▸ Problem details
Within the records below, filter for lines carrying the word "issues" and copy them.

Collected data entries:
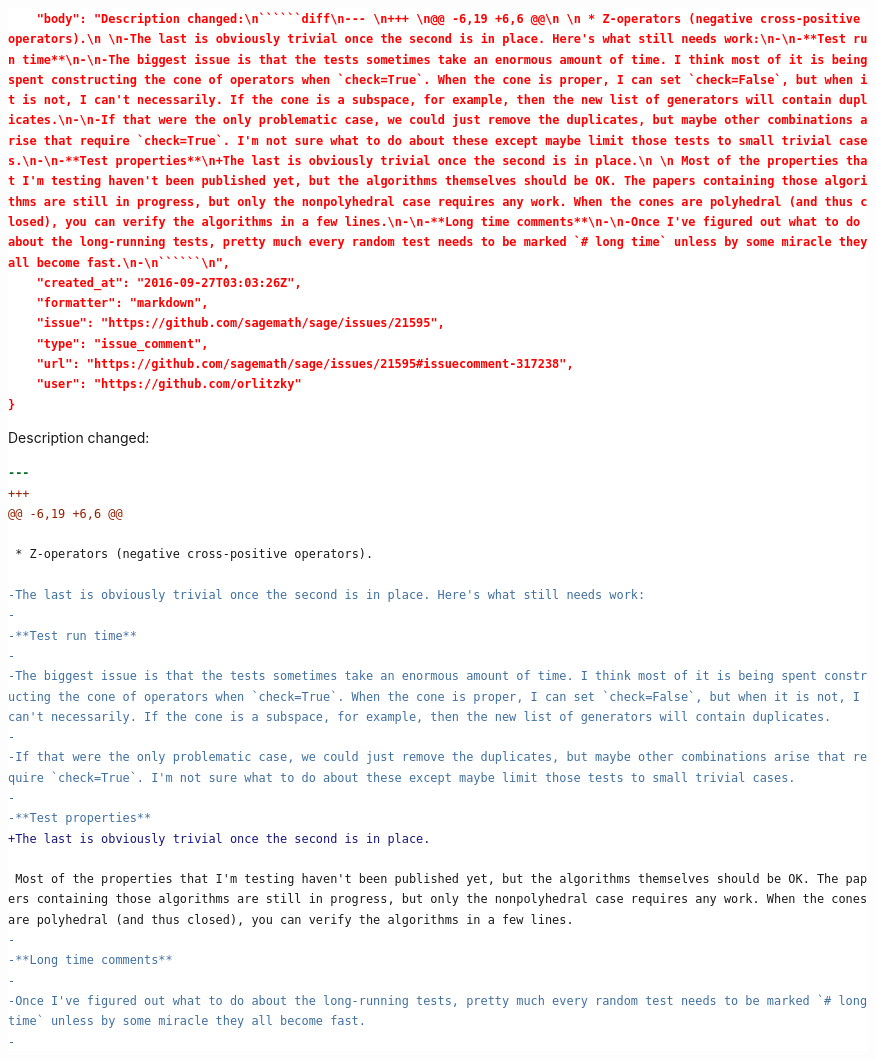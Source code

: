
 ```json
    "body": "Description changed:\n``````diff\n--- \n+++ \n@@ -6,19 +6,6 @@\n \n * Z-operators (negative cross-positive operators).\n \n-The last is obviously trivial once the second is in place. Here's what still needs work:\n-\n-**Test run time**\n-\n-The biggest issue is that the tests sometimes take an enormous amount of time. I think most of it is being spent constructing the cone of operators when `check=True`. When the cone is proper, I can set `check=False`, but when it is not, I can't necessarily. If the cone is a subspace, for example, then the new list of generators will contain duplicates.\n-\n-If that were the only problematic case, we could just remove the duplicates, but maybe other combinations arise that require `check=True`. I'm not sure what to do about these except maybe limit those tests to small trivial cases.\n-\n-**Test properties**\n+The last is obviously trivial once the second is in place.\n \n Most of the properties that I'm testing haven't been published yet, but the algorithms themselves should be OK. The papers containing those algorithms are still in progress, but only the nonpolyhedral case requires any work. When the cones are polyhedral (and thus closed), you can verify the algorithms in a few lines.\n-\n-**Long time comments**\n-\n-Once I've figured out what to do about the long-running tests, pretty much every random test needs to be marked `# long time` unless by some miracle they all become fast.\n-\n``````\n",
    "created_at": "2016-09-27T03:03:26Z",
    "formatter": "markdown",
    "issue": "https://github.com/sagemath/sage/issues/21595",
    "type": "issue_comment",
    "url": "https://github.com/sagemath/sage/issues/21595#issuecomment-317238",
    "user": "https://github.com/orlitzky"
}
```

Description changed:
``````diff
--- 
+++ 
@@ -6,19 +6,6 @@
 
 * Z-operators (negative cross-positive operators).
 
-The last is obviously trivial once the second is in place. Here's what still needs work:
-
-**Test run time**
-
-The biggest issue is that the tests sometimes take an enormous amount of time. I think most of it is being spent constructing the cone of operators when `check=True`. When the cone is proper, I can set `check=False`, but when it is not, I can't necessarily. If the cone is a subspace, for example, then the new list of generators will contain duplicates.
-
-If that were the only problematic case, we could just remove the duplicates, but maybe other combinations arise that require `check=True`. I'm not sure what to do about these except maybe limit those tests to small trivial cases.
-
-**Test properties**
+The last is obviously trivial once the second is in place.
 
 Most of the properties that I'm testing haven't been published yet, but the algorithms themselves should be OK. The papers containing those algorithms are still in progress, but only the nonpolyhedral case requires any work. When the cones are polyhedral (and thus closed), you can verify the algorithms in a few lines.
-
-**Long time comments**
-
-Once I've figured out what to do about the long-running tests, pretty much every random test needs to be marked `# long time` unless by some miracle they all become fast.
-
``````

▸ Answer section
    "issue": "https://github.com/sagemath/sage/issues/21595",
    "url": "https://github.com/sagemath/sage/issues/21595#issuecomment-317238",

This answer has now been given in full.